> [EXERCISE REQUIREMENTS]: Filter out every line below that lacks "Image", and copy the rest.

> [INFORMATION GIVEN]:

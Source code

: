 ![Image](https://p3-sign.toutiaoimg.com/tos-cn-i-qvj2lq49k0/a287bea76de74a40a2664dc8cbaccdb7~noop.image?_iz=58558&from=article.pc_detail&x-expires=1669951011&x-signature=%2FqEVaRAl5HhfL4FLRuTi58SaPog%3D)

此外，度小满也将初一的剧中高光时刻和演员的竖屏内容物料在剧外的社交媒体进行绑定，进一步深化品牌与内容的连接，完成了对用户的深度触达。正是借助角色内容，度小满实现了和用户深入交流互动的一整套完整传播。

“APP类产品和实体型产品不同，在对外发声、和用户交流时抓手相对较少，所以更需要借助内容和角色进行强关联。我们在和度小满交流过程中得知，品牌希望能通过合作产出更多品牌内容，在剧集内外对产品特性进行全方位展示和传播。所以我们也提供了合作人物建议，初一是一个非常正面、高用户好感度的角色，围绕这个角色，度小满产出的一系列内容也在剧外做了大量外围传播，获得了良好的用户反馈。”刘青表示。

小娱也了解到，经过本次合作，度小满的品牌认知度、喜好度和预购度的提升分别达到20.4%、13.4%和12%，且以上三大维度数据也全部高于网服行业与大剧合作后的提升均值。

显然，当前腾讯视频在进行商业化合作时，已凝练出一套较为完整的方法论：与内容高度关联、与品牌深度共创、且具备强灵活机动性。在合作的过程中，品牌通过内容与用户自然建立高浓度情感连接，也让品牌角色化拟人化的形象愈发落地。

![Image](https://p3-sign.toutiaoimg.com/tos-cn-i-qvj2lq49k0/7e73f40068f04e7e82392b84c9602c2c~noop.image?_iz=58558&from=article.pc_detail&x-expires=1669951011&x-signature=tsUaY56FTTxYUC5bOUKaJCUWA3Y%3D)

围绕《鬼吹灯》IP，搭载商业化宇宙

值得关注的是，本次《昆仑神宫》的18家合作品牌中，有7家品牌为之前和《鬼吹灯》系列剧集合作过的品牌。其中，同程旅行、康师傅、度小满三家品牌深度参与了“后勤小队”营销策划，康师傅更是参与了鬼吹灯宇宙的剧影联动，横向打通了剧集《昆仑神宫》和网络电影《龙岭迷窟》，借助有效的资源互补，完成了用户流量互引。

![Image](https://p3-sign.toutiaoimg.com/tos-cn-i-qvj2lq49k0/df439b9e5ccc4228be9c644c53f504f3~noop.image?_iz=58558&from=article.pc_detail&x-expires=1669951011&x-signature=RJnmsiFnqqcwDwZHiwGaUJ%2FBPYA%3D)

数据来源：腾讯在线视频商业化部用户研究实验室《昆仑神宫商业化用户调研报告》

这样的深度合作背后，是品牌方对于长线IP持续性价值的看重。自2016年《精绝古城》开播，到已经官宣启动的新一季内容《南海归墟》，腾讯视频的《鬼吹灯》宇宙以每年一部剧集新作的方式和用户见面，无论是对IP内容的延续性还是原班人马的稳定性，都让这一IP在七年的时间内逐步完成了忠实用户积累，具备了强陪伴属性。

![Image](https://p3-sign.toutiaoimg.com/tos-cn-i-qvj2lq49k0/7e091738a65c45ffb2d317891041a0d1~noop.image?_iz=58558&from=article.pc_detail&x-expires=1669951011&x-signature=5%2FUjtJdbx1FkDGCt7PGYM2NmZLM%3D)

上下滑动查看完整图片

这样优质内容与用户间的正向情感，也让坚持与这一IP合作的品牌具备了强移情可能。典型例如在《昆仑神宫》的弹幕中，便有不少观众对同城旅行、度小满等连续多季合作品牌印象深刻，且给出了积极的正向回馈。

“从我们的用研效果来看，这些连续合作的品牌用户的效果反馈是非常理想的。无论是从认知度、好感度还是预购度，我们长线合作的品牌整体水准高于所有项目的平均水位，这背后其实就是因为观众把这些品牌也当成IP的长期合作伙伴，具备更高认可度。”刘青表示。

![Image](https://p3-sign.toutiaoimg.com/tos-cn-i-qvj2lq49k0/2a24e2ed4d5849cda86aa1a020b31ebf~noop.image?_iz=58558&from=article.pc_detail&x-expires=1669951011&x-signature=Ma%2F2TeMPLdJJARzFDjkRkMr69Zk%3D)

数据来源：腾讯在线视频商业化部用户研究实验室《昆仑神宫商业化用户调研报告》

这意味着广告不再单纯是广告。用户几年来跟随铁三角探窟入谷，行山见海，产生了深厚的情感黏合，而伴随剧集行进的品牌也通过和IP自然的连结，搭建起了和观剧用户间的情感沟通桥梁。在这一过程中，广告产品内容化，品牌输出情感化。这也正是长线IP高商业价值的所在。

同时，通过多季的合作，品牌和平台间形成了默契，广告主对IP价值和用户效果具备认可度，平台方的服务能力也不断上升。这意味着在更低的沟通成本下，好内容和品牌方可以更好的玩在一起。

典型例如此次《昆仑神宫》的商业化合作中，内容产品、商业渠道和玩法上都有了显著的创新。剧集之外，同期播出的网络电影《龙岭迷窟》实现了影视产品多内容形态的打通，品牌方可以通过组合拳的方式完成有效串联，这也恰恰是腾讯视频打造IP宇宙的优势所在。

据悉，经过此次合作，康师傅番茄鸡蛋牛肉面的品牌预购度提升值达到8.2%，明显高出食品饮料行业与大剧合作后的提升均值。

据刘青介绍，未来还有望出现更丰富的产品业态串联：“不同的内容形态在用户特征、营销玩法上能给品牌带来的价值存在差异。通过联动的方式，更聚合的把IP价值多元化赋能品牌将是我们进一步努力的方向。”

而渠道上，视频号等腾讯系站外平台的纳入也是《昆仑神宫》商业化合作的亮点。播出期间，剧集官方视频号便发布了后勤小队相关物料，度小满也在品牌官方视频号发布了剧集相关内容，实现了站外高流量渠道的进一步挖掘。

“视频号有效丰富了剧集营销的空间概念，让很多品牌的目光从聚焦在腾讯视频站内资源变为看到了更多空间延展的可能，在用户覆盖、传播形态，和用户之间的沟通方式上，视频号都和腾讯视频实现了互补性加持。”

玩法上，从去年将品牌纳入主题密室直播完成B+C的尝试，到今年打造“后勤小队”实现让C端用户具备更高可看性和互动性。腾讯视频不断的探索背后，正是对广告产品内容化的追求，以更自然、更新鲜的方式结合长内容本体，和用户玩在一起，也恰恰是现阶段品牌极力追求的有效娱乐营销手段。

> [WRITTEN ANSWER]:
: ![Image](https://p3-sign.toutiaoimg.com/tos-cn-i-qvj2lq49k0/a287bea76de74a40a2664dc8cbaccdb7~noop.image?_iz=58558&from=article.pc_detail&x-expires=1669951011&x-signature=%2FqEVaRAl5HhfL4FLRuTi58SaPog%3D)
![Image](https://p3-sign.toutiaoimg.com/tos-cn-i-qvj2lq49k0/7e73f40068f04e7e82392b84c9602c2c~noop.image?_iz=58558&from=article.pc_detail&x-expires=1669951011&x-signature=tsUaY56FTTxYUC5bOUKaJCUWA3Y%3D)
![Image](https://p3-sign.toutiaoimg.com/tos-cn-i-qvj2lq49k0/df439b9e5ccc4228be9c644c53f504f3~noop.image?_iz=58558&from=article.pc_detail&x-expires=1669951011&x-signature=RJnmsiFnqqcwDwZHiwGaUJ%2FBPYA%3D)
![Image](https://p3-sign.toutiaoimg.com/tos-cn-i-qvj2lq49k0/7e091738a65c45ffb2d317891041a0d1~noop.image?_iz=58558&from=article.pc_detail&x-expires=1669951011&x-signature=5%2FUjtJdbx1FkDGCt7PGYM2NmZLM%3D)
![Image](https://p3-sign.toutiaoimg.com/tos-cn-i-qvj2lq49k0/2a24e2ed4d5849cda86aa1a020b31ebf~noop.image?_iz=58558&from=article.pc_detail&x-expires=1669951011&x-signature=Ma%2F2TeMPLdJJARzFDjkRkMr69Zk%3D)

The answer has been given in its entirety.